Once again Cole faced Garth Bidgrass across the round table in the library. This time he felt vastly different.

"The piskies are really baby stompers," he said, watching the craggy old face for its reaction. It did not change.

"I suspected it when I saw how the smaller eggs fused with the large egg, with continuous laminae," Cole went on. "There was the morphological resemblance, too. But when I dissected two mature stompers I found immature eggs. Even before entry into the oviduct what you call pisky eggs are filamented to the main body of cytoplasm."

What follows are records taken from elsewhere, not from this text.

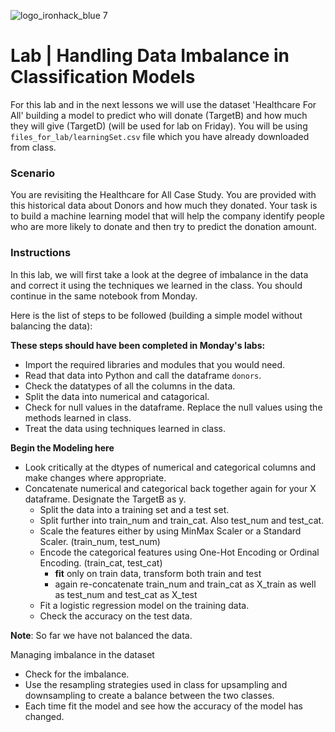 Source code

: ![logo_ironhack_blue 7](https://user-images.githubusercontent.com/23629340/40541063-a07a0a8a-601a-11e8-91b5-2f13e4e6b441.png)

# Lab | Handling Data Imbalance in Classification Models

For this lab and in the next lessons we will use the dataset 'Healthcare For All' building a model to predict who will donate (TargetB) and how much they will give (TargetD) (will be used for lab on Friday). You will be using `files_for_lab/learningSet.csv` file which you have already downloaded from class.

### Scenario

You are revisiting the Healthcare for All Case Study. You are provided with this historical data about Donors and how much they donated. Your task is to build a machine learning model that will help the company identify people who are more likely to donate and then try to predict the donation amount.

### Instructions

In this lab, we will first take a look at the degree of imbalance in the data and correct it using the techniques we learned in the class.  You should continue in the same notebook from Monday.

Here is the list of steps to be followed (building a simple model without balancing the data):


**These steps should have been completed in Monday's labs:**
- Import the required libraries and modules that you would need.
- Read that data into Python and call the dataframe `donors`.
- Check the datatypes of all the columns in the data. 
- Split the data into numerical and catagorical.
- Check for null values in the dataframe. Replace the null values using the methods learned in class.
- Treat the data using techniques learned in class.
 

**Begin the Modeling here**
- Look critically at the dtypes of numerical and categorical columns and make changes where appropriate.
- Concatenate numerical and categorical back together again for your X dataframe.  Designate the TargetB as y.
  - Split the data into a training set and a test set.
  - Split further into train_num and train_cat.  Also test_num and test_cat.
  - Scale the features either by using MinMax Scaler or a Standard Scaler. (train_num, test_num)
  - Encode the categorical features using One-Hot Encoding or Ordinal Encoding.  (train_cat, test_cat)
      - **fit** only on train data, transform both train and test
      - again re-concatenate train_num and train_cat as X_train as well as test_num and test_cat as X_test
  - Fit a logistic regression model on the training data.
  - Check the accuracy on the test data.

**Note**: So far we have not balanced the data.

Managing imbalance in the dataset

- Check for the imbalance.
- Use the resampling strategies used in class for upsampling and downsampling to create a balance between the two classes.
- Each time fit the model and see how the accuracy of the model has changed.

Disappointingly, Bidgrass did not marvel. He squinted and cocked his head. Finally he said, "Do you mean the piskies lay their eggs internally in the stompers?"

"Impossible! I made a karyotype analysis of pisky and stomper tissue and they are identical, I tell you. My working hypothesis for now is that pisky eggs are fertilized polar bodies. It's not unknown. But that the main body should be sterile and serve as an external food source—that's new, I'm sure. That will get my name in the journals all through Carina sector."

He could not help smiling happily. Bidgrass bit his lower lip and stared keenly, not speaking. Cole became nettled.